Children are known for throwing parents into heated power struggles. They don’t want to get dressed in the morning. They don’t want to eat their vegetables. They seem to sabotage schedules. First, it’s important for parents to know why power struggles happen. What causes them? Check out this post from Deb at Positive Parenting.
What can parents do?
Spend ten minutes a day one-on-one with her or him and LISTEN. This might sound simple, but when we get busy, we take for granted that our child knows we love him, and we think that’s enough, but often it isn’t. Taking a deliberate step toward focusing on your child and LISTENING can help turn things around on the front end.
- Be Intentional. Make an intentional HABIT of spending time with your child. If you do it at the same time every day you’ll have more success with making it a habit. Warning: Don’t do it only when the child is acting out. Spend time with them before their behavior takes a turn for the worse.
- Give undivided attention. During your one-on-one time, stop multi-tasking and face your child like he or she is a colleague or friend. Give him your undivided attention. Don’t look at your phone, your computer, the meal you’re preparing, or your calendar.
- Validate his interests. Say things like, “Tell me more. What happened next. What did you say? How does that work?” Let your child teach you something. Play dumb even if you know the answer.
- Be present. Listen to what he’s not saying. Don’t share your opinion or think about what you’re going to say next. Show the child that you’re genuinely interested in what he has to say.
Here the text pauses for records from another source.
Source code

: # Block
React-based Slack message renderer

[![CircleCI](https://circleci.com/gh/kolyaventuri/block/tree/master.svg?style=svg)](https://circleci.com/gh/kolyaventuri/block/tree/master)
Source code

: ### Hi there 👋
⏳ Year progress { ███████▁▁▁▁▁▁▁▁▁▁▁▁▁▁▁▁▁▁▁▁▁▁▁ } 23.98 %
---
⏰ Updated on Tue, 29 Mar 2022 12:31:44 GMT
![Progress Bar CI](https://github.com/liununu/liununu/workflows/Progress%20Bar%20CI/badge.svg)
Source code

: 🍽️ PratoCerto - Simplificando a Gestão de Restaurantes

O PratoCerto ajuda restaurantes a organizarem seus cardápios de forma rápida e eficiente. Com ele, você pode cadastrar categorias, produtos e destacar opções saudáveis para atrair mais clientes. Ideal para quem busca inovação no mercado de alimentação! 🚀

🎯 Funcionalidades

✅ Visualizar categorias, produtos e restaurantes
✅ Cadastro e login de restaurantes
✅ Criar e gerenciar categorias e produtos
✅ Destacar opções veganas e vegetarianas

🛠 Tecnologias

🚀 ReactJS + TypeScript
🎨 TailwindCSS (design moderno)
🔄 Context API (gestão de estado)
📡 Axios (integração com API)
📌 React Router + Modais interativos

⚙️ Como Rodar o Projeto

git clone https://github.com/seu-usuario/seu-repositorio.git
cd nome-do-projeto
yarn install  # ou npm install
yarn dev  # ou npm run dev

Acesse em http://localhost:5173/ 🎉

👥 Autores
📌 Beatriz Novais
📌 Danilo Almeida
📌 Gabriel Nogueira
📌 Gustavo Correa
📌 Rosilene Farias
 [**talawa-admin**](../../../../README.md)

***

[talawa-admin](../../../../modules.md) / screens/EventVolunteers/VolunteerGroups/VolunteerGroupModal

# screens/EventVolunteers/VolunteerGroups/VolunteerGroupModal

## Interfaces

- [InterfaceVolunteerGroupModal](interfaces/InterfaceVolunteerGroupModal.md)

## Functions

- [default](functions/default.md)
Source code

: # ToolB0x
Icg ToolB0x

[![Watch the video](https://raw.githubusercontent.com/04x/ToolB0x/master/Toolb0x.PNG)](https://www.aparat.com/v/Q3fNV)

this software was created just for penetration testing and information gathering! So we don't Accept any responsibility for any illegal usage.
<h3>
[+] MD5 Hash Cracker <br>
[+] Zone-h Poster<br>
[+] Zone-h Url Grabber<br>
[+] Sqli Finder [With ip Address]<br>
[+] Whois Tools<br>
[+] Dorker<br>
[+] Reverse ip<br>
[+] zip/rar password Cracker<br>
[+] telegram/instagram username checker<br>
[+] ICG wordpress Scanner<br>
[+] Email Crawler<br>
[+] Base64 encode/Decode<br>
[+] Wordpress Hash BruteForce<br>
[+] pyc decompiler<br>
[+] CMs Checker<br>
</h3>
- Compliment the good. Notice positive behavior and mention that you’re aware of it, that you’re proud of the child’s effort.
- Care about them. Just like adults, children want to know you care. They want to know you’re interested in what they have to say. You might think this is silly because your children should know this, but when we get busy, we send a different message. If we ‘practice’ listening to our children, we’ll be more effective with our friends and co-workers.
Power struggles happen because children want to feel significant. They want to know that they matter–just like adults. If we take the time to spend ten quality minutes (or more) with our children every day and listen to them, we’ll nip the bad behavior on the front end of our day and conflict will lessen.